Variable structure filter (VSF) is a robust filter for linear uncertain system. In order to remove the chattering caused by high-frequency gain switching of VSF, the smoothing boundary layer (SBL) has been introduced. And similar to Kalman filter, the optimal state estimation of VSF can be got at the optimal smoothing boundary layer (OSBL). However, in practical applications, the statistical characteristics of the measurement noise are unknown. It is difficult to obtain the exact solution of the OSBL which is related to the measurement noise covariance. On the other hand, it is considered that the variational Bayesian adaptive Kalman filter (VB-AKF) is an adaptive filter with noise estimator for linear system with unknown measurement noise covariance. Therefore this paper proposes a variational Bayesian-variable structure filter (VB-VSF), which can make full use of VB-AKF's adaptive measurement noise estimation performance and the robustness of VSF. And the OSBL calculated from initial values is readjusted by the proposed VB-VSF algorithm. In this way, the calculated real OSBL can approach the theoretically OSBL. And the theoretically optimal state estimation can be obtained. In the end, the accuracy and the robustness of the proposed VB-VSF are verified through by simulation examples.
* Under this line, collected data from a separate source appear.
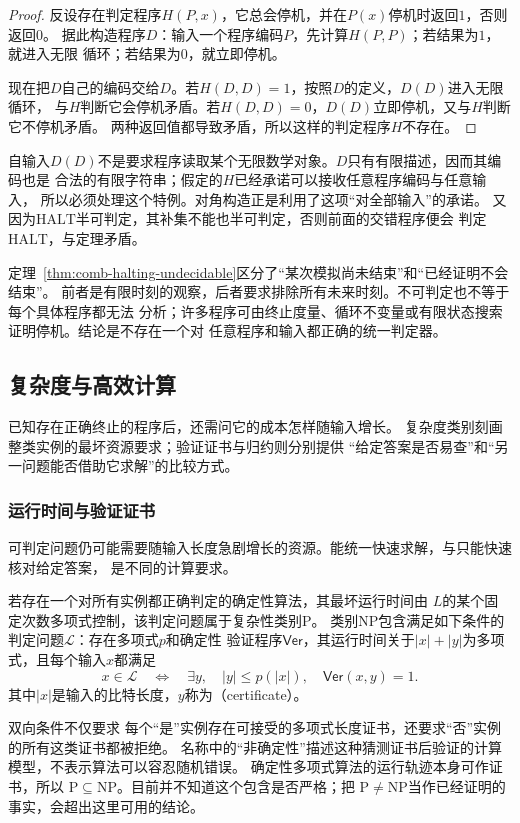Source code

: \begin{proof}
反设存在判定程序$H(P,x)$，它总会停机，并在$P(x)$停机时返回$1$，否则返回$0$。
据此构造程序$D$：输入一个程序编码$P$，先计算$H(P,P)$；若结果为$1$，就进入无限
循环；若结果为$0$，就立即停机。

现在把$D$自己的编码交给$D$。若$H(D,D)=1$，按照$D$的定义，$D(D)$进入无限循环，
与$H$判断它会停机矛盾。若$H(D,D)=0$，$D(D)$立即停机，又与$H$判断它不停机矛盾。
两种返回值都导致矛盾，所以这样的判定程序$H$不存在。
\end{proof}

自输入$D(D)$不是要求程序读取某个无限数学对象。$D$只有有限描述，因而其编码也是
合法的有限字符串；假定的$H$已经承诺可以接收任意程序编码与任意输入，
所以必须处理这个特例。对角构造正是利用了这项“对全部输入”的承诺。
又因为$\mathrm{HALT}$半可判定，其补集不能也半可判定，否则前面的交错程序便会
判定$\mathrm{HALT}$，与定理矛盾。

定理~\ref{thm:comb-halting-undecidable}区分了“某次模拟尚未结束”和“已经证明不会结束”。
前者是有限时刻的观察，后者要求排除所有未来时刻。不可判定也不等于每个具体程序都无法
分析；许多程序可由终止度量、循环不变量或有限状态搜索证明停机。结论是不存在一个对
任意程序和输入都正确的统一判定器。

\subsection{复杂度与高效计算}
\label{sec:comb-efficient-computation}

已知存在正确终止的程序后，还需问它的成本怎样随输入增长。
复杂度类别刻画整类实例的最坏资源要求；验证证书与归约则分别提供
“给定答案是否易查”和“另一问题能否借助它求解”的比较方式。

\subsubsection{运行时间与验证证书}
\label{sec:comb-time-certificates}

可判定问题仍可能需要随输入长度急剧增长的资源。能统一快速求解，与只能快速核对给定答案，
是不同的计算要求。
\begin{definition}[复杂性类别P与NP]
\label{def:comb-p-np}
若存在一个对所有实例都正确判定的确定性算法，其最坏运行时间由
$L$的某个固定次数多项式控制，该判定问题属于复杂性类别$\mathrm{P}$。
类别$\mathrm{NP}$包含满足如下条件的判定问题$\mathcal{L}$：存在多项式$p$和确定性
验证程序$\mathsf{Ver}$，其运行时间关于$|x|+|y|$为多项式，且每个输入$x$都满足
\[
  x\in\mathcal{L}
  \quad\Longleftrightarrow\quad
  \exists y,\quad |y|\leq p(|x|),\quad \mathsf{Ver}(x,y)=1.
\]
其中$|x|$是输入的比特长度，$y$称为（certificate）。
\end{definition}
双向条件不仅要求
每个“是”实例存在可接受的多项式长度证书，还要求“否”实例的所有这类证书都被拒绝。
名称中的“非确定性”描述这种猜测证书后验证的计算模型，不表示算法可以容忍随机错误。
确定性多项式算法的运行轨迹本身可作证书，所以
$\mathrm{P}\subseteq\mathrm{NP}$。目前并不知道这个包含是否严格；把
$\mathrm{P}\neq\mathrm{NP}$当作已经证明的事实，会超出这里可用的结论。

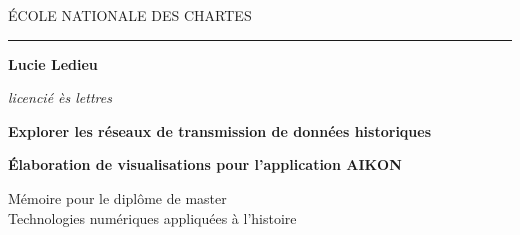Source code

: \begin{titlepage}
	\begin{center}
		
		\bigskip
		
		\begin{large}
			ÉCOLE NATIONALE DES CHARTES
		\end{large}
		\begin{center}\rule{2cm}{0.02cm}\end{center}
		
		\bigskip
		\bigskip
		\bigskip
		\begin{Large}
			\textbf{Lucie Ledieu}\\
		\end{Large}
		\begin{normalsize} \textit{licencié ès lettres}\\
		\end{normalsize}
		
		\bigskip
		\bigskip
		\bigskip
		
		\begin{Huge}
			\textbf{Explorer les réseaux de transmission de données historiques}\\
		\end{Huge}
		\bigskip
		\bigskip
		\begin{LARGE}
			\textbf{Élaboration de visualisations pour l'application AIKON}\\
		\end{LARGE}
		
		\bigskip
		\bigskip
		\bigskip
		\begin{large}
		\end{large}
		\vfill
		
		\begin{large}
			Mémoire pour le diplôme de master \\
			\og Technologies numériques appliquées à l'histoire~\fg\\
		\end{large}
		
	\end{center}
\end{titlepage}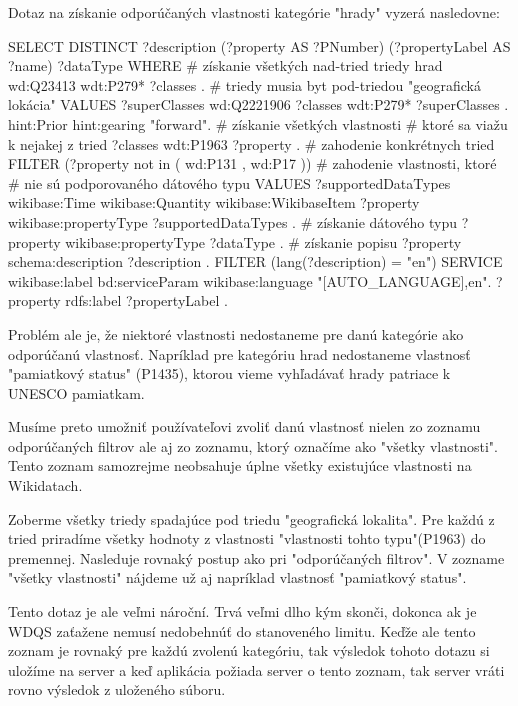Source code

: Dotaz na získanie odporúčaných vlastnosti kategórie "hrady" vyzerá nasledovne:
\begin{code}
      SELECT DISTINCT
      ?description
      (?property AS ?PNumber)
      (?propertyLabel AS ?name)
      ?dataType
      WHERE {
      # získanie všetkých nad-tried triedy hrad
      wd:Q23413 wdt:P279* ?classes .
      # triedy musia byt pod-triedou "geografická lokácia"
      VALUES ?superClasses {wd:Q2221906  }
      ?classes wdt:P279* ?superClasses .
      hint:Prior hint:gearing "forward".
      # získanie všetkých vlastnosti
      # ktoré sa viažu k nejakej z tried
      ?classes wdt:P1963 ?property .
      # zahodenie konkrétnych tried
      FILTER (?property not in ( wd:P131 , wd:P17 ))
      # zahodenie vlastnosti, ktoré
      # nie sú podporovaného dátového typu
      VALUES ?supportedDataTypes {
      wikibase:Time
      wikibase:Quantity
      wikibase:WikibaseItem  }
      ?property wikibase:propertyType ?supportedDataTypes .
      # získanie dátového typu
      ?property wikibase:propertyType ?dataType .
      # získanie popisu
      ?property schema:description ?description .
      FILTER (lang(?description) = "en")
      SERVICE wikibase:label {
      bd:serviceParam wikibase:language "[AUTO_LANGUAGE],en".
      ?property rdfs:label ?propertyLabel . }
      }
\end{code}

Problém ale je, že niektoré vlastnosti nedostaneme pre danú kategórie ako odporúčanú vlastnosť. Napríklad pre kategóriu hrad
nedostaneme vlastnosť "pamiatkový status" (P1435), ktorou vieme vyhľadávať hrady patriace k UNESCO pamiatkam.

Musíme preto umožniť používateľovi zvoliť danú vlastnosť nielen zo zoznamu odporúčaných filtrov ale aj zo zoznamu, ktorý označíme ako
"všetky vlastnosti". Tento zoznam samozrejme neobsahuje úplne všetky existujúce vlastnosti na Wikidatach.

Zoberme všetky triedy spadajúce pod triedu "geografická lokalita".
Pre každú z tried priradíme všetky hodnoty z vlastnosti "vlastnosti tohto typu"(P1963)
do premennej. Nasleduje rovnaký postup ako pri "odporúčaných filtrov".
V zozname "všetky vlastnosti" nájdeme už aj napríklad vlastnosť "pamiatkový status".

Tento dotaz je ale veľmi nároční. Trvá veľmi dlho kým skonči, dokonca ak je WDQS zaťažene nemusí nedobehnúť do stanoveného limitu.
Keďže ale tento zoznam je rovnaký pre každú zvolenú kategóriu, tak výsledok tohoto dotazu si uložíme na server
a keď aplikácia požiada server o tento zoznam, tak server vráti rovno výsledok z uloženého súboru.

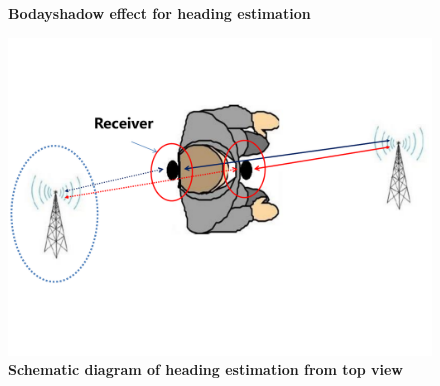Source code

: \documentclass[conference]{IEEEtran}
\begin{document}
\begin{figure}[h]
\centering
{}
\label{fig:boday}
\caption{\bf Bodayshadow effect for heading estimation}
\end{figure}

    \begin{figure}[h]
      \centering
      \includegraphics[width=0.7 \linewidth]{pic/headingEstimation.pdf}
      \caption{\bf Schematic diagram of heading estimation from top view}
    \label{fig:headingEstimation}
    \end{figure}
\end{document}
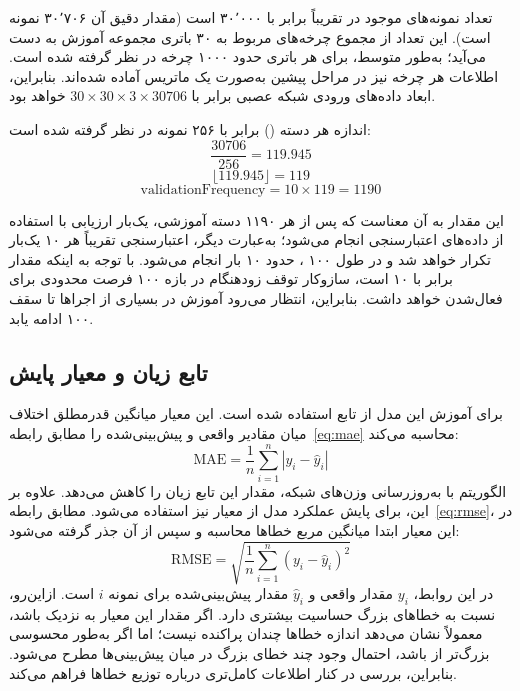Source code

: \begin{center}
\end{center}

تعداد نمونه‌های موجود در  تقریباً برابر با ۳۰٬۰۰۰ است (مقدار دقیق آن ۳۰٬۷۰۶ نمونه است). این تعداد از مجموع چرخه‌های مربوط به ۳۰ باتری مجموعه آموزش به دست می‌آید؛ به‌طور متوسط، برای هر باتری حدود ۱۰۰۰ چرخه در نظر گرفته شده است. اطلاعات هر چرخه نیز در مراحل پیشین به‌صورت یک ماتریس آماده شده‌اند. بنابراین، ابعاد داده‌های ورودی شبکه عصبی برابر با $30\times30\times3\times30706$ خواهد بود.

اندازه هر دسته () برابر با ۲۵۶ نمونه در نظر گرفته شده است:
\[
\frac{30706}{256} = 119.945
\]
\[
\lfloor 119.945 \rfloor = 119
\]
\[
\mathrm{validationFrequency} = 10 \times 119 = 1190
\]

این مقدار به آن معناست که پس از هر ۱۱۹۰ دسته آموزشی، یک‌بار ارزیابی با استفاده از داده‌های اعتبارسنجی انجام می‌شود؛ به‌عبارت دیگر، اعتبارسنجی تقریباً هر ۱۰  یک‌بار تکرار خواهد شد و در طول ۱۰۰ ، حدود ۱۰ بار انجام می‌شود. با توجه به اینکه مقدار  برابر با ۱۰ است، سازوکار توقف زودهنگام در بازه ۱۰۰  فرصت محدودی برای فعال‌شدن خواهد داشت. بنابراین، انتظار می‌رود آموزش در بسیاری از اجراها تا سقف ۱۰۰  ادامه یابد.

\subsection{تابع زیان و معیار پایش}

برای آموزش این مدل از تابع  استفاده شده است. این معیار میانگین قدرمطلق اختلاف میان مقادیر واقعی و پیش‌بینی‌شده را مطابق رابطه~\eqref{eq:mae} محاسبه می‌کند:
\begin{equation}
\mathrm{MAE} = \frac{1}{n}\sum_{i=1}^{n}\left| y_i - \hat{y}_i \right|
\label{eq:mae}
\end{equation}
الگوریتم  با به‌روزرسانی وزن‌های شبکه، مقدار این تابع زیان را کاهش می‌دهد. علاوه بر این، برای پایش عملکرد مدل از معیار  نیز استفاده می‌شود. مطابق رابطه~\eqref{eq:rmse}، در این معیار ابتدا میانگین مربع خطاها محاسبه و سپس از آن جذر گرفته می‌شود:
\begin{equation}
\mathrm{RMSE} = \sqrt{\frac{1}{n}\sum_{i=1}^{n}\left( y_i - \hat{y}_i \right)^{2}}
\label{eq:rmse}
\end{equation}
در این روابط، $y_i$ مقدار واقعی و $\hat{y}_i$ مقدار پیش‌بینی‌شده برای نمونه $i$ است. ازاین‌رو،  نسبت به خطاهای بزرگ حساسیت بیشتری دارد. اگر مقدار این معیار به  نزدیک باشد، معمولاً نشان می‌دهد اندازه خطاها چندان پراکنده نیست؛ اما اگر  به‌طور محسوسی بزرگ‌تر از  باشد، احتمال وجود چند خطای بزرگ در میان پیش‌بینی‌ها مطرح می‌شود. بنابراین، بررسی  در کنار  اطلاعات کامل‌تری درباره توزیع خطاها فراهم می‌کند.
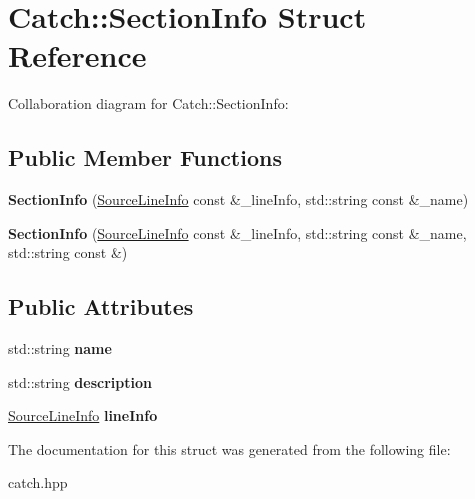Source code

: \hypertarget{structCatch_1_1SectionInfo}{}\section{Catch\+:\+:Section\+Info Struct Reference}
\label{structCatch_1_1SectionInfo}


Collaboration diagram for Catch\+:\+:Section\+Info\+:
\subsection*{Public Member Functions}
\begin{DoxyCompactItemize}
\item 
{\bfseries Section\+Info} (\hyperlink{structCatch_1_1SourceLineInfo}{Source\+Line\+Info} const \&\+\_\+line\+Info, std\+::string const \&\+\_\+name)\hypertarget{structCatch_1_1SectionInfo_a2808437ae7d4bc0830cee1c3995165a6}{}\label{structCatch_1_1SectionInfo_a2808437ae7d4bc0830cee1c3995165a6}

\item 
{\bfseries Section\+Info} (\hyperlink{structCatch_1_1SourceLineInfo}{Source\+Line\+Info} const \&\+\_\+line\+Info, std\+::string const \&\+\_\+name, std\+::string const \&)\hypertarget{structCatch_1_1SectionInfo_a139875f2e7bd12a5898a948f8bad15b3}{}\label{structCatch_1_1SectionInfo_a139875f2e7bd12a5898a948f8bad15b3}

\end{DoxyCompactItemize}
\subsection*{Public Attributes}
\begin{DoxyCompactItemize}
\item 
std\+::string {\bfseries name}\hypertarget{structCatch_1_1SectionInfo_a704c8fc662d309137e0d4f199cb7df58}{}\label{structCatch_1_1SectionInfo_a704c8fc662d309137e0d4f199cb7df58}

\item 
std\+::string {\bfseries description}\hypertarget{structCatch_1_1SectionInfo_a0052060219a6de74bb7ade34d4163a4e}{}\label{structCatch_1_1SectionInfo_a0052060219a6de74bb7ade34d4163a4e}

\item 
\hyperlink{structCatch_1_1SourceLineInfo}{Source\+Line\+Info} {\bfseries line\+Info}\hypertarget{structCatch_1_1SectionInfo_adbc83b8a3507c4acc8ee249e93465711}{}\label{structCatch_1_1SectionInfo_adbc83b8a3507c4acc8ee249e93465711}

\end{DoxyCompactItemize}


The documentation for this struct was generated from the following file\+:\begin{DoxyCompactItemize}
\item 
catch.\+hpp\end{DoxyCompactItemize}
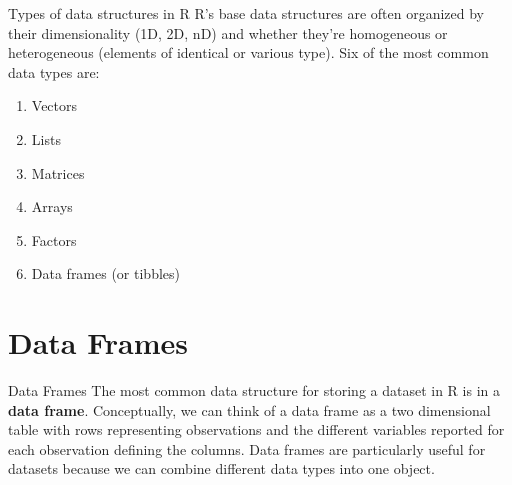 \documentclass[
  ignorenonframetext,
]{beamer}
\providecommand{\tightlist}{%
  \setlength{\itemsep}{0pt}\setlength{\parskip}{0pt}}
\begin{document}

\begin{frame}{Types of data structures in R}
\protect\hypertarget{types-of-data-structures-in-r}{}
R's base data structures are often organized by their dimensionality
(1D, 2D, nD) and whether they're homogeneous or heterogeneous (elements
of identical or various type). Six of the most common data types are:

\begin{enumerate}
\tightlist
\item
  Vectors
\item
  Lists
\item
  Matrices
\item
  Arrays
\item
  Factors
\item
  Data frames (or tibbles)
\end{enumerate}
\end{frame}

\hypertarget{data-frames}{%
\section{Data Frames}\label{data-frames}}

\begin{frame}{Data Frames}
\protect\hypertarget{data-frames-1}{}
The most common data structure for storing a dataset in R is in a
\textbf{data frame}. Conceptually, we can think of a data frame as a two
dimensional table with rows representing observations and the different
variables reported for each observation defining the columns. Data
frames are particularly useful for datasets because we can combine
different data types into one object.
\end{frame}
\end{document}

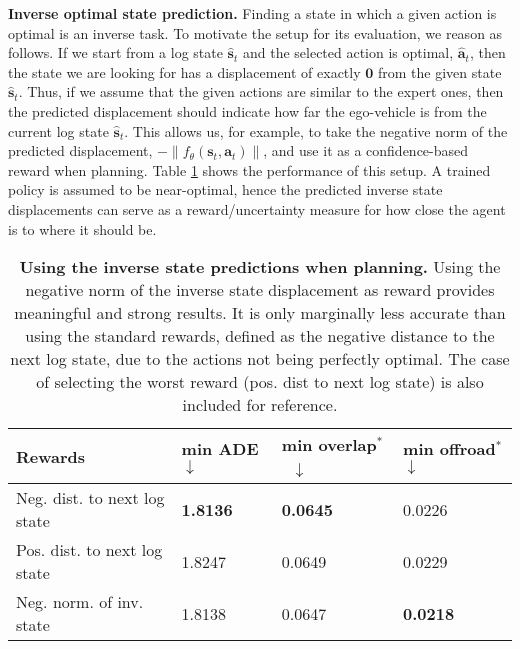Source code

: \textbf{Inverse optimal state prediction.} Finding a state in which a given action is optimal is an inverse task. To motivate the setup for its evaluation, we reason as follows. If we start from a log state $\hat{\mathbf{s}}_t$ and the selected action is optimal, $\hat{\mathbf{a}}_t$, then the state we are looking for has a displacement of exactly $\mathbf{0}$ from the given state $\hat{\mathbf{s}}_t$. Thus, if we assume that the given actions are similar to the expert ones, then the predicted displacement should indicate how far the ego-vehicle is from the current log state $\hat{\mathbf{s}}_t$. This allows us, for example, to take the negative norm of the predicted displacement, $-\lVert f_\theta(\mathbf{s}_t, \mathbf{a}_t) \rVert$, and use it as a confidence-based reward when planning. Table \ref{table: inverse_opt_state_as_rewards} shows the performance of this setup. A trained policy is assumed to be near-optimal, hence the predicted inverse state displacements can serve as a reward/uncertainty measure for how close the agent is to where it should be.

\begin{table}[h]
    \small
    \centering
    \begin{tabular}[width=\textwidth]{ p{} | p{} p{} p{} } \toprule[1.5pt]
         \textbf{Rewards}  & min ADE $\downarrow$ & min \mbox{overlap$^\ast$ $\downarrow$} &  min offroad$^\ast$ $\downarrow$  \\
         \midrule[1pt]
         Neg. dist. to next log state  & \textbf{1.8136} &  \textbf{0.0645} & 0.0226 \\
         Pos. dist. to next log state  & 1.8247 &  0.0649 & 0.0229 \\
         Neg. norm. of inv. state & 1.8138 &  0.0647 & \textbf{0.0218} \\
         \bottomrule[1.5pt]
    \end{tabular}
    \captionsetup{aboveskip=0.3cm, belowskip=-0.3cm}
    \caption{\textbf{Using the inverse state predictions when planning.} Using the negative norm of the inverse state displacement as reward provides meaningful and strong results. It is only marginally less accurate than using the standard rewards, defined as the negative distance to the next log state, due to the actions not being perfectly optimal. The case of selecting the worst reward (pos. dist to next log state) is also included for reference.}
    \label{table: inverse_opt_state_as_rewards}
\end{table}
机译:可变结构过滤器(VSF)是线性不确定系统的强大滤波器。为了除去由VSF的高频增益切换引起的抖动,已经介绍了平滑边界层(SBL)。并且类似于卡尔曼滤波器,可以在最佳平滑边界层(OSBL)处获得VSF的最佳状态估计。然而,在实际应用中,测量噪声的统计特征是未知的。难以获得与测量噪声协方差有关的OSBL的精确解决方案。另一方面,认为变形贝叶斯自适应卡尔曼滤波器(VB-AKF)是具有未知测量噪声协方差的线性系统的噪声估计器的自适应滤波器。因此,本文提出了一个变分贝叶斯变量结构滤波器(VB-VSF),其可以充分利用VB-AKF的自适应测量噪声估计性能和VSF的鲁棒性。并且通过所提出的VB-VSF算法重新调整从初始值计算的OSBL。以这种方式,计算的Real OSBL可以在理论上接近OSBL。并且可以获得理论上最佳状态估计。最后,通过仿真示例通过所提出的VB-VSF的精度和稳健性。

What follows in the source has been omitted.